Optimize Pod Performance with Manager Policies

This guide provides Kubernetes cluster administrators with a practical, ready-to-apply manual for enabling and validating CPU ManagerPolicy, Memory ManagerPolicy, and Topology ManagerPolicy. By aligning CPU pinning, NUMA affinity, and topology alignment, you can deliver consistent latency and improved performance for critical workloads.

Scope and Prerequisites

Roles and Permissions

Requires maintenance window access, kubectl admin privileges, and SSH access to nodes.

Workload Requirements

To achieve dedicated CPU and NUMA affinity, Pods must run in Guaranteed QoS class: requests = limits and CPU specified in full cores (e.g., 2, 4).

Not Covered

HugePages are out of scope. If you need HugePages support, contact your support team.

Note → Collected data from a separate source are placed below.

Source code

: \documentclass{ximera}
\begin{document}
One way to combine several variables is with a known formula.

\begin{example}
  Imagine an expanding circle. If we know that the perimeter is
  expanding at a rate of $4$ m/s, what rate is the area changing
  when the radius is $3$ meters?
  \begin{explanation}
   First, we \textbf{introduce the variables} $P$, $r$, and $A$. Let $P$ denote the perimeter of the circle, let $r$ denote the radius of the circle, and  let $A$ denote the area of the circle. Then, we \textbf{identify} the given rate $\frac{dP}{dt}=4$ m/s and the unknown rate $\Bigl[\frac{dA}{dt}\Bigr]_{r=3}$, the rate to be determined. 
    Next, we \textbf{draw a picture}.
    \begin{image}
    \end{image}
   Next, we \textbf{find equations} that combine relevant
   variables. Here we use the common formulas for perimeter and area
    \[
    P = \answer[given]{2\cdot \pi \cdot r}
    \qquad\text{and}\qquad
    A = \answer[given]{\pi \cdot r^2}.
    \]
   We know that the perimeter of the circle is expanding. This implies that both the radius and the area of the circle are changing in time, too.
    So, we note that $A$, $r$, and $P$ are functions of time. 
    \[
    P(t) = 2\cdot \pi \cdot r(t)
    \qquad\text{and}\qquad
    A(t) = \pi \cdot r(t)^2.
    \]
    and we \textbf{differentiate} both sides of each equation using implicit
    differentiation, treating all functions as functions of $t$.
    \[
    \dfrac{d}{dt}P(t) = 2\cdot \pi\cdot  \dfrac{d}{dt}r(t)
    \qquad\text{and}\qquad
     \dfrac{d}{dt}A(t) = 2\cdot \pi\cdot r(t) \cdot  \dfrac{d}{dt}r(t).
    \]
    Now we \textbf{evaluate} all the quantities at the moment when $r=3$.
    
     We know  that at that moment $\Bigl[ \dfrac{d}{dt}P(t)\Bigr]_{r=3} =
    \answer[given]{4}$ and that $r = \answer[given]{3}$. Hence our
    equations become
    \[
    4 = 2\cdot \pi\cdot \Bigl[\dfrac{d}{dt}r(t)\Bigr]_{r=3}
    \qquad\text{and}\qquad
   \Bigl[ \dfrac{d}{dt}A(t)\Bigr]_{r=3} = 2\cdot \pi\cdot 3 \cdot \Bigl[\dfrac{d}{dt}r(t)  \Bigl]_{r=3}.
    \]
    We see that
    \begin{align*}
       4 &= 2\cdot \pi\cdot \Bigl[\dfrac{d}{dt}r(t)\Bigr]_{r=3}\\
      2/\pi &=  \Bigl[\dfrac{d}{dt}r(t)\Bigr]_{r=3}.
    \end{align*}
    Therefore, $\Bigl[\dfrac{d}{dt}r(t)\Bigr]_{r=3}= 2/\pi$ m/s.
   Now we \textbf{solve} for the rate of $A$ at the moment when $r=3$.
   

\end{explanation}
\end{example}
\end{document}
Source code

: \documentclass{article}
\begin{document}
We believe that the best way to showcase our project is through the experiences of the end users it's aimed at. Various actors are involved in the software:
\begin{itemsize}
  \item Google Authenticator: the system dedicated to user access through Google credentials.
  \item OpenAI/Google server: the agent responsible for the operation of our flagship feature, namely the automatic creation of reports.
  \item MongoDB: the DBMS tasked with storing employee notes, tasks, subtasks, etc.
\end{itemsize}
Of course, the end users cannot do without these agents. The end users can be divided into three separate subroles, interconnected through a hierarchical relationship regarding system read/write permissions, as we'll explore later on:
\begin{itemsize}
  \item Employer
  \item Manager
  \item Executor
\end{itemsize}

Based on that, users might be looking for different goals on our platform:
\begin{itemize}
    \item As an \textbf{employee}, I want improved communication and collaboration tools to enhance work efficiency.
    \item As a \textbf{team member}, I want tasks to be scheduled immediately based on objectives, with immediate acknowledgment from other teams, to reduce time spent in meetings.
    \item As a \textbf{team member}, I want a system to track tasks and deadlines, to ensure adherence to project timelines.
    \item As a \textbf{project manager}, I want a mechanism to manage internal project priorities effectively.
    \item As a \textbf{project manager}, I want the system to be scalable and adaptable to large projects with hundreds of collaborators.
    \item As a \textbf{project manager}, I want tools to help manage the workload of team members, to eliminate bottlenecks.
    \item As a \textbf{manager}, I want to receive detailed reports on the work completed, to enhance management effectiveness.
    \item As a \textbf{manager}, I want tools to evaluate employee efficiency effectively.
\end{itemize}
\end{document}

Quick Start: Sample Kubelet Config

Add the following snippet to /var/lib/kubelet/config.yaml, adjusting values for your environment:

# —— CPU ManagerPolicy ——
cpuManagerPolicy: "static"              # Options: none | static
cpuManagerPolicyOptions:
  full-pcpus-only: "true"               # Recommended: allocate only full cores
cpuManagerReconcilePeriod: "5s"
reservedSystemCPUs: ""                  # e.g. "0-1" if reserving specific CPUs for the system

# —— Memory ManagerPolicy ——
memoryManagerPolicy: "Static"           # Options: none | Static 
reservedMemory:
  - numaNode: 0
    limits:
      memory: "2048Mi"
  - numaNode: 1
    limits:
      memory: "2048Mi"

# —— Topology ManagerPolicy ——
topologyManagerPolicy: "single-numa-node"     # Options: none | best-effort | restricted | single-numa-node
topologyManagerScope: "pod"                   # Options: container | pod

Notes:

full-pcpus-only: "true" improves latency consistency.
topologyManagerScope: pod ensures containers within the same Pod align to a common NUMA topology.
reservedMemory must be calculated based on kubelet config and eviction thresholds (see next section).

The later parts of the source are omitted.